Recuerdo como era esto al principio. Todos los días a las ocho de la noche la insoportable canción de “Resistiré” seguida de los aplausos.
Eso fueron las dos primeras semanas, luego la gente se fue apagando. En la cuarta semana se terminaron las partidas de bingo de balcón a balcón, hasta los estúpidos que vociferaban cuando el vecino del cuarto bajaba al gato a pasear, se callaron la boca.
De todo esto ya hace tres meses y medio. Se fueron sumando quince más quince más…
Ya no siento a nadie. Ni siquiera a la pareja que da pared con pared con mi cuarto, se pasaban el día follando como salvajes y las noches discutiendo.
Ya no tenemos noticias. La radio emite un ruido muy extraño, eso sí, diferente en cada emisora, aunque ininteligible, al fin y al cabo. Siento como si hubiera retrocedido el tiempo a mi niñez porque en la televisión, por más que hago zapping, solo encuentro cartas de ajuste con su habitual música clásica. Al menos eso indica que hay señal.
Apenas me queda que comer así que me he decidido a salir a la calle. Los supermercados están desvalijados. Grito con todas mis fuerzas en mitad del centro comercial, solo un eco por respuesta. Camino y camino hasta acabar exhausto y sigo sin ver un alma.

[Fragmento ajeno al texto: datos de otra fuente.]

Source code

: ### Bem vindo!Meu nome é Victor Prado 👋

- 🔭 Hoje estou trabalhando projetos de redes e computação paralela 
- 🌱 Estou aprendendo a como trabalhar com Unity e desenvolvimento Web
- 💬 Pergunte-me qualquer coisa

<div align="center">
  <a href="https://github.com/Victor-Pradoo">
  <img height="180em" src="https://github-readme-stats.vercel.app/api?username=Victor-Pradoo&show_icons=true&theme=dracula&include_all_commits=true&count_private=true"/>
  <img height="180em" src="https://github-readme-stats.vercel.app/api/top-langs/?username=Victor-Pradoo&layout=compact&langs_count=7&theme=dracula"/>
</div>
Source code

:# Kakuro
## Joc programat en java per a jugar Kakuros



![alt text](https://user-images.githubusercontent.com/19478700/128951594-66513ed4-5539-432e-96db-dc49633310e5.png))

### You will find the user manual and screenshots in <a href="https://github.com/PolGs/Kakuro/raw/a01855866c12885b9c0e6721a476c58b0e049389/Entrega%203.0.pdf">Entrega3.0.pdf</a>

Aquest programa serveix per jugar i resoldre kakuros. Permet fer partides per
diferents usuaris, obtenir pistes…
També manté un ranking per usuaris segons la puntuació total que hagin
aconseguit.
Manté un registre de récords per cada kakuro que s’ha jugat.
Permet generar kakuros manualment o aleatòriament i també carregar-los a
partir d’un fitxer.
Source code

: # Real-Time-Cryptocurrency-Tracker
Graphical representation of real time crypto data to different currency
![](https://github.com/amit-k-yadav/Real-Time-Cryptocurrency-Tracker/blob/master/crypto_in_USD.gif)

Regreso a casa, me abro la única lata que me queda, fabada asturiana.
Voy hacia mi cuarto, me miro al espejo y me pregunto en qué me he convertido. Casi cuatro meses portándome bien, dejando de matar por intentar tener eso que llaman empatía hacia la sociedad y para qué.
Continúo mirándome al espejo, comienza a tentarme la idea de ser mi propia víctima.